> DIRECTIONS
From the first line of the listing below through the line with "- Allow note editing", transcribe exactly and skip the pictures.
Segment Open
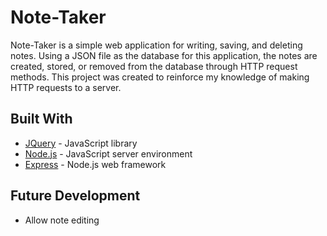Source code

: # Note-Taker

Note-Taker is a simple web application for writing, saving, and deleting notes. Using a JSON file as the database for this application, the notes are created, stored, or removed from the database through HTTP request methods. This project was created to reinforce my knowledge of making HTTP requests to a server.    

## Built With

- [JQuery](https://jquery.com/) - JavaScript library
- [Node.js](https://nodejs.org/en/) - JavaScript server environment
- [Express](https://expressjs.com/) - Node.js web framework

## Future Development
- Allow note editing
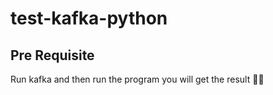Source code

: # test-kafka-python

## Pre Requisite
Run kafka and then run the program you will get the result 🚀🥂

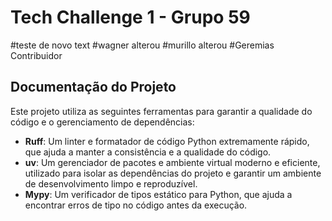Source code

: # Tech Challenge 1 - Grupo 59

#teste de novo text
#wagner alterou
#murillo alterou
#Geremias Contribuidor

## Documentação do Projeto

Este projeto utiliza as seguintes ferramentas para garantir a qualidade do código e o gerenciamento de dependências:

- **Ruff**: Um linter e formatador de código Python extremamente rápido, que ajuda a manter a consistência e a qualidade do código.
- **uv**: Um gerenciador de pacotes e ambiente virtual moderno e eficiente, utilizado para isolar as dependências do projeto e garantir um ambiente de desenvolvimento limpo e reproduzível.
- **Mypy**: Um verificador de tipos estático para Python, que ajuda a encontrar erros de tipo no código antes da execução.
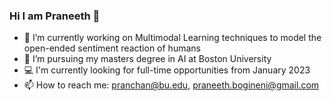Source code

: ### Hi I am Praneeth 👋

<!--
**praneethchandraa/praneethchandraa** is a ✨ _special_ ✨ repository because its `README.md` (this file) appears on your GitHub profile.

Here are some ideas to get you started:

- 🔭 I’m currently working on ...
- 🌱 I’m currently learning ...
- 👯 I’m looking to collaborate on ...
- 🤔 I’m looking for help with ...
- 💬 Ask me about ...
- 📫 How to reach me: ...
- 😄 Pronouns: ...
- ⚡ Fun fact: ...
-->

- 🔭 I’m currently working on Multimodal Learning techniques to model the open-ended sentiment reaction of humans
- 🌱 I’m pursuing my masters degree in AI at Boston University
- 💻 I'm currently looking for full-time opportunities from January 2023
- 📫 How to reach me: [pranchan@bu.edu](pranchan@bu.edu), [praneeth.bogineni@gmail.com](praneeth.bogineni@gmail.com)


##



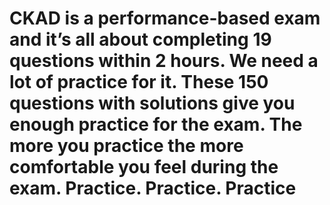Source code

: # CKAD is a performance-based exam and it’s all about completing 19 questions within 2 hours. We need a lot of practice for it. These 150 questions with solutions give you enough practice for the exam. The more you practice the more comfortable you feel during the exam. Practice. Practice. Practice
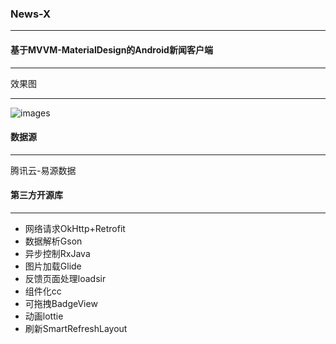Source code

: ### News-X
* * *

#### 基于MVVM-MaterialDesign的Android新闻客户端
* * *

效果图
* * *
![images](https://github.com/sdz630/News-X/tree/master/assets/新闻Demo4.gif)

#### 数据源

* * *
腾讯云-易源数据


#### 第三方开源库
* * *
* 网络请求OkHttp+Retrofit
* 数据解析Gson
* 异步控制RxJava
* 图片加载Glide
* 反馈页面处理loadsir
* 组件化cc
* 可拖拽BadgeView
* 动画lottie
* 刷新SmartRefreshLayout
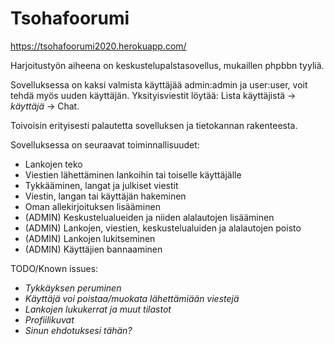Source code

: # Tsohafoorumi

https://tsohafoorumi2020.herokuapp.com/

Harjoitustyön aiheena on keskustelupalstasovellus, mukaillen phpbbn tyyliä.

Sovelluksessa on kaksi valmista käyttäjää admin:admin ja user:user, voit tehdä myös uuden käyttäjän. Yksityisviestit löytää: Lista käyttäjistä -> *käyttäjä* -> Chat.

Toivoisin erityisesti palautetta sovelluksen ja tietokannan rakenteesta.

Sovelluksessa on seuraavat toiminnallisuudet:
* Lankojen teko
* Viestien lähettäminen lankoihin tai toiselle käyttäjälle
* Tykkääminen, langat ja julkiset viestit
* Viestin, langan tai käyttäjän hakeminen
* Oman allekirjoituksen lisääminen
* (ADMIN) Keskustelualueiden ja niiden alalautojen lisääminen
* (ADMIN) Lankojen, viestien, keskustelualuiden ja alalautojen poisto
* (ADMIN) Lankojen lukitseminen
* (ADMIN) Käyttäjien bannaaminen

TODO/Known issues:
* _Tykkäyksen peruminen_
* _Käyttäjä voi poistaa/muokata lähettämiään viestejä_
* _Lankojen lukukerrat ja muut tilastot_
* _Profiilikuvat_
* _Sinun ehdotuksesi tähän?_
Segment Closed
> WRITTEN RESPONSE
Source code

: # Note-Taker

Note-Taker is a simple web application for writing, saving, and deleting notes. Using a JSON file as the database for this application, the notes are created, stored, or removed from the database through HTTP request methods. This project was created to reinforce my knowledge of making HTTP requests to a server.    

## Built With

- [JQuery](https://jquery.com/) - JavaScript library
- [Node.js](https://nodejs.org/en/) - JavaScript server environment
- [Express](https://expressjs.com/) - Node.js web framework

## Future Development
- Allow note editing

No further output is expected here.